The 2014–15 College Football Playoff was a single-elimination postseason tournament that determined the national champion of the 2014 NCAA Division I FBS football season. It was the inaugural edition of the College Football Playoff (CFP) and involved the top four teams in the country as ranked by the College Football Playoff poll playing in two semifinals, with the winners of each advancing to the national championship game. Each participating team was the champion of its respective conference: No. 1 Alabama from the Southeastern Conference, No. 2 Oregon from the Pac-12 Conference, No. 3 Florida State from the Atlantic Coast Conference, and No. 4 Ohio State from the Big Ten Conference.

The playoff bracket's semifinal games were held at the Rose Bowl and Sugar Bowl on New Year's Day, part of the season's slate of bowl games. In the Rose Bowl semifinal, Oregon defeated Florida State by a margin of thirty-nine points. The second semifinal, at the Sugar Bowl, Ohio State upset Alabama by seven. As a result of their victories, Ohio State and Oregon faced each other in the national championship game, held on January 12 in Arlington, Texas. In that game, Ohio State defeated Oregon, 42–20, to win the first CFP national championship and their eighth national championship in school history.

The victory was Ohio State's first championship since the 2003 Fiesta Bowl and the third for head coach Urban Meyer. Ohio State running back Ezekiel Elliott won Most Valuable Player honors after scoring four touchdowns in the national championship game, which broke viewership records and became the most-watched cable television broadcast in history with an average viewership of over 33 million. The playoff semifinals finished the sweep as the Sugar Bowl (28.27 million) and Rose Bowl (28.16 million) slotted in as the second- and third-most-viewed cable broadcasts.

==Selection and teams==
The inaugural CFP selection committee was announced on October 16, 2013, with Arkansas athletic director Jeff Long as the chairman. Its other members were former Nebraska head coach Tom Osborne, former quarterback Archie Manning, former United States secretary of state Condoleezza Rice, Wisconsin athletic director Barry Alvarez, former United States Air Force Academy superintendent Michael C. Gould, USC athletic director Pat Haden, former NCAA executive vice president Tom Jernstedt, West Virginia athletic director Oliver Luck, Clemson athletic director Dan Radakovich, former USA Today reporter Steve Wieberg, and former college head coach Tyrone Willingham.

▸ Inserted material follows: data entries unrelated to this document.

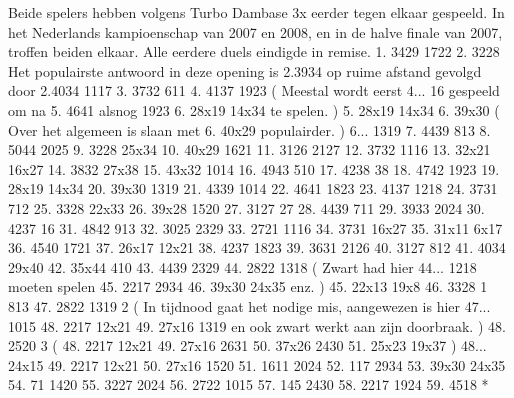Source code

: \documentclass[letterpaper,10pt,english]{sphinxmanual}
\begin{document}
\begin{sphinxVerbatim}[commandchars=\\\{\}]
\PYGZob{} Beide spelers hebben volgens Turbo Dambase 3x eerder tegen elkaar
gespeeld. In het Nederlands kampioenschap van 2007 en 2008, en in de
halve finale van 2007, troffen beiden elkaar. Alle eerdere duels
eindigde in remise. \PYGZcb{} 1. 34\PYGZhy{}29 17\PYGZhy{}22 2. 32\PYGZhy{}28 \PYGZob{} Het populairste
antwoord in deze opening is 2.39\PYGZhy{}34 op ruime afstand gevolgd door
2.40\PYGZhy{}34 \PYGZcb{} 11\PYGZhy{}17 3. 37\PYGZhy{}32 6\PYGZhy{}11 4. 41\PYGZhy{}37 19\PYGZhy{}23 ( \PYGZob{} Meestal wordt eerst
\PYGZcb{} 4... 1\PYGZhy{}6 \PYGZob{} gespeeld om na \PYGZcb{} 5. 46\PYGZhy{}41 \PYGZob{} alsnog \PYGZcb{} 19\PYGZhy{}23 6. 28x19
14x34 \PYGZob{} te spelen. \PYGZcb{} ) 5. 28x19 14x34 6. 39x30 ( \PYGZob{} Over het algemeen
is slaan met \PYGZcb{} 6. 40x29 \PYGZob{} populairder. \PYGZcb{} ) 6... 13\PYGZhy{}19 7. 44\PYGZhy{}39 8\PYGZhy{}13
8. 50\PYGZhy{}44 20\PYGZhy{}25 9. 32\PYGZhy{}28 25x34 10. 40x29 16\PYGZhy{}21 11. 31\PYGZhy{}26 21\PYGZhy{}27
12. 37\PYGZhy{}32 11\PYGZhy{}16 13. 32x21 16x27 14. 38\PYGZhy{}32 27x38 15. 43x32 10\PYGZhy{}14
16. 49\PYGZhy{}43 5\PYGZhy{}10 17. 42\PYGZhy{}38 3\PYGZhy{}8 18. 47\PYGZhy{}42 19\PYGZhy{}23 19. 28x19 14x34
20. 39x30 13\PYGZhy{}19 21. 43\PYGZhy{}39 10\PYGZhy{}14 22. 46\PYGZhy{}41 18\PYGZhy{}23 23. 41\PYGZhy{}37 12\PYGZhy{}18
24. 37\PYGZhy{}31 7\PYGZhy{}12 25. 33\PYGZhy{}28 22x33 26. 39x28 15\PYGZhy{}20 27. 31\PYGZhy{}27 2\PYGZhy{}7
28. 44\PYGZhy{}39 7\PYGZhy{}11 29. 39\PYGZhy{}33 20\PYGZhy{}24 30. 42\PYGZhy{}37 1\PYGZhy{}6 31. 48\PYGZhy{}42 9\PYGZhy{}13 32. 30\PYGZhy{}25
23\PYGZhy{}29 33. 27\PYGZhy{}21 11\PYGZhy{}16 34. 37\PYGZhy{}31 16x27 35. 31x11 6x17 36. 45\PYGZhy{}40 17\PYGZhy{}21
37. 26x17 12x21 38. 42\PYGZhy{}37 18\PYGZhy{}23 39. 36\PYGZhy{}31 21\PYGZhy{}26 40. 31\PYGZhy{}27 8\PYGZhy{}12
41. 40\PYGZhy{}34 29x40 42. 35x44 4\PYGZhy{}10 43. 44\PYGZhy{}39 23\PYGZhy{}29 44. 28\PYGZhy{}22 13\PYGZhy{}18 ( \PYGZob{}
Zwart had hier \PYGZcb{} 44... 12\PYGZhy{}18 \PYGZob{} moeten spelen \PYGZcb{} 45. 22\PYGZhy{}17 29\PYGZhy{}34
46. 39x30 24x35 \PYGZob{} enz. \PYGZcb{} ) 45. 22x13 19x8 46. 33\PYGZhy{}28 \PYGZdl{}1 8\PYGZhy{}13 47. 28\PYGZhy{}22
13\PYGZhy{}19 \PYGZdl{}2 ( \PYGZob{} In tijdnood gaat het nodige mis, aangewezen is hier \PYGZcb{}
47... 10\PYGZhy{}15 48. 22\PYGZhy{}17 12x21 49. 27x16 13\PYGZhy{}19 \PYGZob{} en ook zwart werkt aan
zijn doorbraak. \PYGZcb{} ) 48. 25\PYGZhy{}20 \PYGZdl{}3 ( 48. 22\PYGZhy{}17 12x21 49. 27x16 26\PYGZhy{}31
50. 37x26 24\PYGZhy{}30 51. 25x23 19x37 ) 48... 24x15 49. 22\PYGZhy{}17 12x21
50. 27x16 15\PYGZhy{}20 51. 16\PYGZhy{}11 20\PYGZhy{}24 52. 11\PYGZhy{}7 29\PYGZhy{}34 53. 39x30 24x35
54. 7\PYGZhy{}1 14\PYGZhy{}20 55. 32\PYGZhy{}27 20\PYGZhy{}24 56. 27\PYGZhy{}22 10\PYGZhy{}15 57. 1\PYGZhy{}45 24\PYGZhy{}30
58. 22\PYGZhy{}17 19\PYGZhy{}24 59. 45\PYGZhy{}18 *
\end{sphinxVerbatim}
\end{document}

The first CFP rankings were released on October 28, 2014. Four of the top six teams—Mississippi State, Auburn, Ole Miss, and Alabama—were from the Southeastern Conference (SEC), and they were joined by Florida State from the Atlantic Coast Conference (ACC) and Oregon from the Pac-12 Conference. Later that week, No. 3 Auburn defeated No. 4 Ole Miss, 35–31, in what the Associated Press called "the first College Football Playoff knockout game". As a result, Ole Miss dropped to No. 11 in the rankings and TCU rose to No. 6, making them the first Big 12 team to be ranked in the CFP top six. Arizona State made their debut in the top six in the third rankings release after Auburn's loss to unranked Texas A&M dropped them to No. 9. The Sun Devils suffered a loss to Oregon State the following week, dropping them back out of the top six, and a win by No. 5 Alabama over No. 1 Mississippi State vaulted the Crimson Tide to the top spot while dropping Mississippi State to fourth place. The top six remained the same in the following week's rankings, and Mississippi State dropped out of the top six in the penultimate rankings following their loss to No. 19 Ole Miss. Baylor moved up to No. 6 to replace them.

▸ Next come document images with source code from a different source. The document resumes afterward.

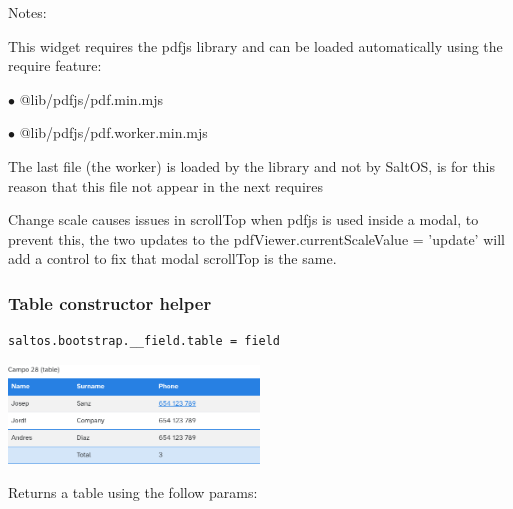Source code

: \documentclass[a4paper]{article}
\begin{document}
Notes:

This widget requires the pdfjs library and can be loaded automatically using the require
feature:

\begin{compactitem}
\item[\color{myblue}$\bullet$] @lib/pdfjs/pdf.min.mjs
\item[\color{myblue}$\bullet$] @lib/pdfjs/pdf.worker.min.mjs
\end{compactitem}

The last file (the worker) is loaded by the library and not by SaltOS, is for this reason
that this file not appear in the next requires

Change scale causes issues in scrollTop when pdfjs is used inside a modal, to prevent this,
the two updates to the pdfViewer.currentScaleValue = 'update' will add a control to fix
that modal scrollTop is the same.

\hypertarget{toc75}{}
\subsubsection{Table constructor helper}

\begin{lstlisting}
saltos.bootstrap.__field.table = field
\end{lstlisting}

\begin{center}\includegraphics[width=0.5\textwidth]{../ujest/snaps/test-bootstrap-js-bootstrap-campo-28-table-1-snap.png}\end{center}

Returns a table using the follow params:
\end{document}
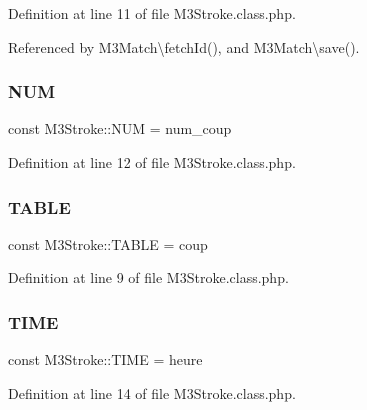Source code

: Definition at line 11 of file M3\+Stroke.\+class.\+php.



Referenced by M3\+Match\textbackslash{}fetch\+Id(), and M3\+Match\textbackslash{}save().

\mbox{\label{class_m3_stroke_af5f8d0256e0cc0bc2cda662f66b8dbdd}} 
\subsubsection{\texorpdfstring{N\+UM}{NUM}}
{\footnotesize\ttfamily const M3\+Stroke\+::\+N\+UM = \textquotesingle{}num\+\_\+coup\textquotesingle{}}



Definition at line 12 of file M3\+Stroke.\+class.\+php.

\mbox{\label{class_m3_stroke_acf45f0322381e34882812c24a7e5c03a}} 
\subsubsection{\texorpdfstring{T\+A\+B\+LE}{TABLE}}
{\footnotesize\ttfamily const M3\+Stroke\+::\+T\+A\+B\+LE = \textquotesingle{}coup\textquotesingle{}}



Definition at line 9 of file M3\+Stroke.\+class.\+php.

\mbox{\label{class_m3_stroke_a9343eac5bb4d02af023037a5e291dc15}} 
\subsubsection{\texorpdfstring{T\+I\+ME}{TIME}}
{\footnotesize\ttfamily const M3\+Stroke\+::\+T\+I\+ME = \textquotesingle{}heure\textquotesingle{}}



Definition at line 14 of file M3\+Stroke.\+class.\+php.

\mbox{\label{class_m3_stroke_af61ac49a60735e49327ac3f05bbebec4}} 
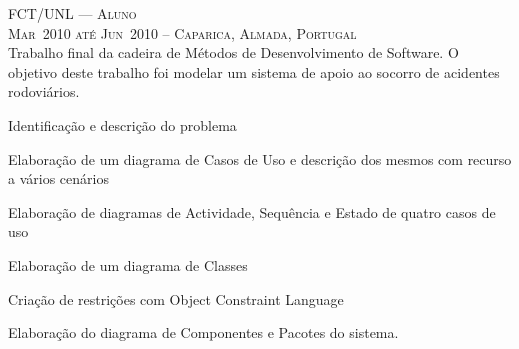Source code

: \documentclass[a4paper,fontsize=10pt]{scrartcl} %
\begin{document}
\begin{minipage}[t]{0.5\textwidth}
\textsc{FCT/UNL --- Aluno}\\
\small\textsc{Mar~2010 até Jun~2010 -- Caparica, Almada, Portugal}\\ \normalsize
Trabalho final da cadeira de Métodos de Desenvolvimento de Software.
O objetivo deste trabalho foi modelar um sistema de apoio ao socorro de acidentes rodoviários.\\
\begin{inparaitem}
	\item[] Identificação e descrição do problema
	\item Elaboração de um diagrama de Casos de Uso e descrição dos mesmos com recurso a vários cenários
	\item Elaboração de diagramas de Actividade, Sequência e Estado de quatro casos de uso
	\item Elaboração de um diagrama de Classes
	\item Criação de restrições com Object Constraint Language
	\item Elaboração do diagrama de Componentes e Pacotes do sistema.
\end{inparaitem}
\\\par



\end{minipage}
\end{document}

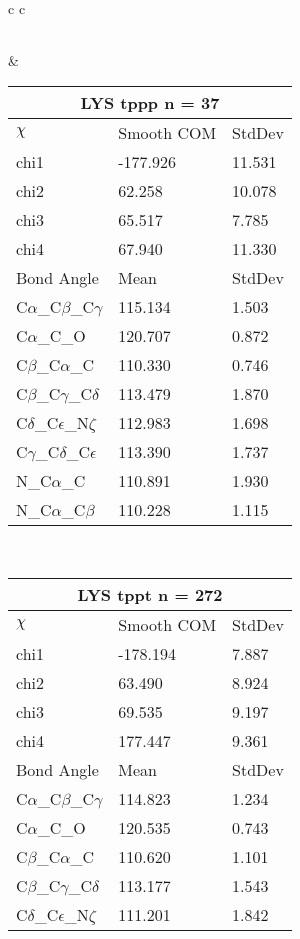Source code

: \begin{longtable}{ c c }
\begin{tabular}{ l l l }
  \bottomrule
  \end{tabular}
  &
  \begin{tabular}{ l l l }
  \toprule
  \multicolumn{3}{c}{LYS \textbf{tppp} n = 37} \\ \toprule
  $\chi$       & Smooth COM & StdDev \\ \midrule
  chi1 & -177.926 & 11.531 \\ 
  chi2 & 62.258 & 10.078 \\ 
  chi3 & 65.517 & 7.785 \\ 
  chi4 & 67.940 & 11.330 \\ \midrule
  Bond Angle   & Mean     & StdDev \\ \midrule
  C$\alpha$\_C$\beta$\_C$\gamma$ & 115.134 & 1.503\\
  C$\alpha$\_C\_O & 120.707 & 0.872\\
  C$\beta$\_C$\alpha$\_C & 110.330 & 0.746\\
  C$\beta$\_C$\gamma$\_C$\delta$ & 113.479 & 1.870\\
  C$\delta$\_C$\epsilon$\_N$\zeta$ & 112.983 & 1.698\\
  C$\gamma$\_C$\delta$\_C$\epsilon$ & 113.390 & 1.737\\
  N\_C$\alpha$\_C & 110.891 & 1.930\\
  N\_C$\alpha$\_C$\beta$ & 110.228 & 1.115\\
  \bottomrule
  \end{tabular}
  \\
  \begin{tabular}{ l l l }
  \toprule
  \multicolumn{3}{c}{LYS \textbf{tppt} n = 272} \\ \toprule
  $\chi$       & Smooth COM & StdDev \\ \midrule
  chi1 & -178.194 & 7.887 \\ 
  chi2 & 63.490 & 8.924 \\ 
  chi3 & 69.535 & 9.197 \\ 
  chi4 & 177.447 & 9.361 \\ \midrule
  Bond Angle   & Mean     & StdDev \\ \midrule
  C$\alpha$\_C$\beta$\_C$\gamma$ & 114.823 & 1.234\\
  C$\alpha$\_C\_O & 120.535 & 0.743\\
  C$\beta$\_C$\alpha$\_C & 110.620 & 1.101\\
  C$\beta$\_C$\gamma$\_C$\delta$ & 113.177 & 1.543\\
  C$\delta$\_C$\epsilon$\_N$\zeta$ & 111.201 & 1.842\\

\end{tabular}
\end{longtable}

The next week saw many conferences play their championship games. No. 2 Oregon began the week by defeating No. 7 Arizona, 51–14, to win the Pac-12 Championship on December 5. The following day, No. 1 Alabama defeated No. 16 Missouri to win the SEC Championship and No. 4 Florida State beat No. 11 Georgia Tech for the ACC title. All three winners were expected to be selected for the playoffs. The fourth spot was more contentious; No. 3 TCU and No. 6 Baylor concluded their respective regular seasons with wins over Iowa State and No. 9 Kansas State, respectively, giving them both an 11–1 record and a share of the Big 12 championship, while No. 5 Ohio State won the Big Ten Championship over No. 13 Wisconsin in a 59–0 shutout, giving the Buckeyes a 12–1 record.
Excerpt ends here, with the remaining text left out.